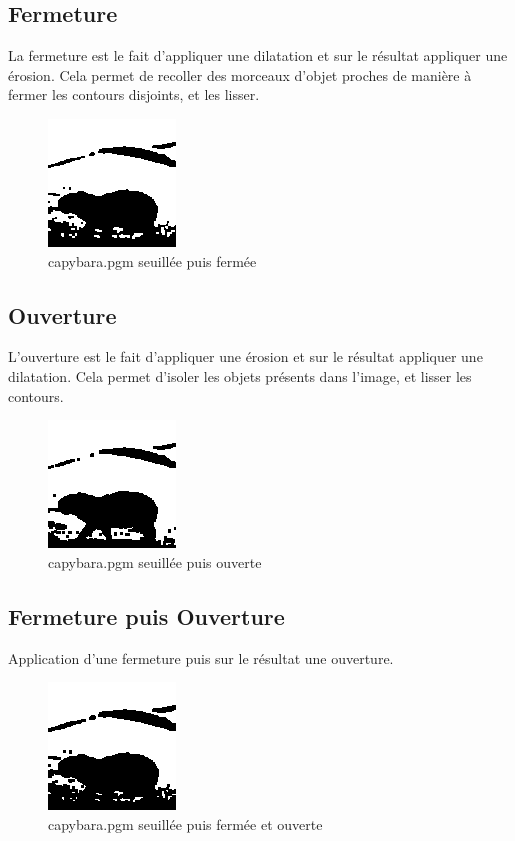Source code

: \documentclass{article}
\begin{document}
\subsection{Fermeture}
La fermeture est le fait d'appliquer une dilatation et sur le résultat appliquer une érosion.
Cela permet de recoller des morceaux d'objet proches de manière à fermer les contours disjoints, et les lisser.

\begin{figure}[h]
\centerline{\includegraphics[scale=1.4]{./rendus/capybatapferm.png}}
\caption{capybara.pgm seuillée puis fermée}
\end{figure}


\subsection{Ouverture}
L'ouverture est le fait d'appliquer une érosion et sur le résultat appliquer une dilatation.
Cela permet d'isoler les objets présents dans l'image, et lisser les contours.

\begin{figure}[h]
\centerline{\includegraphics[scale=1.4]{./rendus/capybatapouv.png}}
\caption{capybara.pgm seuillée puis ouverte}
\end{figure}

\newpage
\subsection{Fermeture puis Ouverture}
Application d'une fermeture puis sur le résultat une ouverture.
\begin{figure}[h]
\centerline{\includegraphics[scale=1.4]{./rendus/capybatapfermouv.png}}
\caption{capybara.pgm seuillée puis fermée et ouverte}
\end{figure}
\end{document}
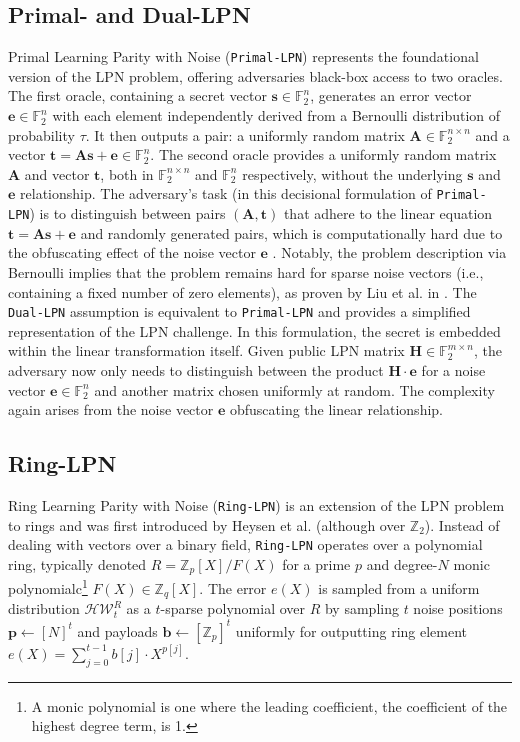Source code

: \subsection{Primal- and Dual-LPN}
Primal Learning Parity with Noise (\texttt{Primal-LPN}) represents the foundational version of the LPN problem, offering adversaries black-box access to two oracles. The first oracle, containing a secret vector \( \mathbf{s} \in \mathbb{F}_2^{n} \), generates an error vector \( \mathbf{e} \in \mathbb{F}_2^{n} \) with each element independently derived from a Bernoulli distribution of probability \( \tau \). It then outputs a pair: a uniformly random matrix \( \mathbf{A} \in \mathbb{F}_2^{n\times n} \) and a vector \( \mathbf{t} = \mathbf{A}\mathbf{s} + \mathbf{e} \in \mathbb{F}_2^{n} \). The second oracle provides a uniformly random matrix \( \mathbf{A} \) and vector \( \mathbf{t} \), both in \( \mathbb{F}_2^{n\times n} \) and \( \mathbb{F}_2^{n} \) respectively, without the underlying \( \mathbf{s} \) and \( \mathbf{e} \) relationship. The adversary's task (in this decisional formulation of \texttt{Primal-LPN}) is to distinguish between pairs \((\mathbf{A}, \mathbf{t})\) that adhere to the linear equation \(\mathbf{t} = \mathbf{A}\mathbf{s} + \mathbf{e}\) and randomly generated pairs, which is computationally hard due to the obfuscating effect of the noise vector \( \mathbf{e} \) \cite{zhao2018hardness}. Notably, the problem description via Bernoulli implies that the problem remains hard for sparse noise vectors (i.e., containing a fixed number of zero elements), as proven by Liu et al. in \cite{liu2017hardness}. The \texttt{Dual-LPN} assumption is equivalent to \texttt{Primal-LPN} \cite{couteau2021silver} and provides a simplified representation of the LPN challenge. In this formulation, the secret is embedded within the linear transformation itself. Given public LPN matrix $\mathbf{H} \in \mathbb{F}_2^{m \times n}$, the adversary now only needs to distinguish between the product $\mathbf{H} \cdot \mathbf{e}$ for a noise vector $\mathbf{e}\in \mathbb{F}_2^{n}$ and another matrix chosen uniformly at random. The complexity again arises from the noise vector \(\mathbf{e}\) obfuscating the linear relationship.

\subsection{Ring-LPN}
\label{prelim:ring_lpn}
Ring Learning Parity with Noise (\texttt{Ring-LPN}) is an extension of the LPN problem to rings and was first introduced by Heysen et al. (although over $\mathbb{Z}_2$). Instead of dealing with vectors over a binary field, \texttt{Ring-LPN} operates over a polynomial ring, typically denoted $R =\mathbb{Z}_p[X]/F(X)$ for a prime $p$ and degree-$N$ monic polynomialc\footnote{A monic polynomial is one where the leading coefficient, the coefficient of the highest degree term, is 1.} $F(X)\in \mathbb{Z}_q[X] $. The error $e(X)$ is sampled from a uniform distribution $\mathcal{H W}_{t}^{R}$ as a $t$-sparse polynomial over $R$ by sampling $t$ noise positions $\mathbf{p} \leftarrow [N]^t$ and payloads $\mathbf{b} \leftarrow [\mathbb{Z}_p]^t$ uniformly for outputting ring element $e(X) = \sum_{j=0}^{t-1} b[j] \cdot X^{p[j]}$.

■ ■ ■ ■ ■ ■ ■

#### What this task involves:
The answer must be every line of the entries that includes the word "centerline".

#### Solution to the exercise:
\centerline{\includegraphics[scale=1.4]{./rendus/capybatapferm.png}}
\centerline{\includegraphics[scale=1.4]{./rendus/capybatapouv.png}}
\centerline{\includegraphics[scale=1.4]{./rendus/capybatapfermouv.png}}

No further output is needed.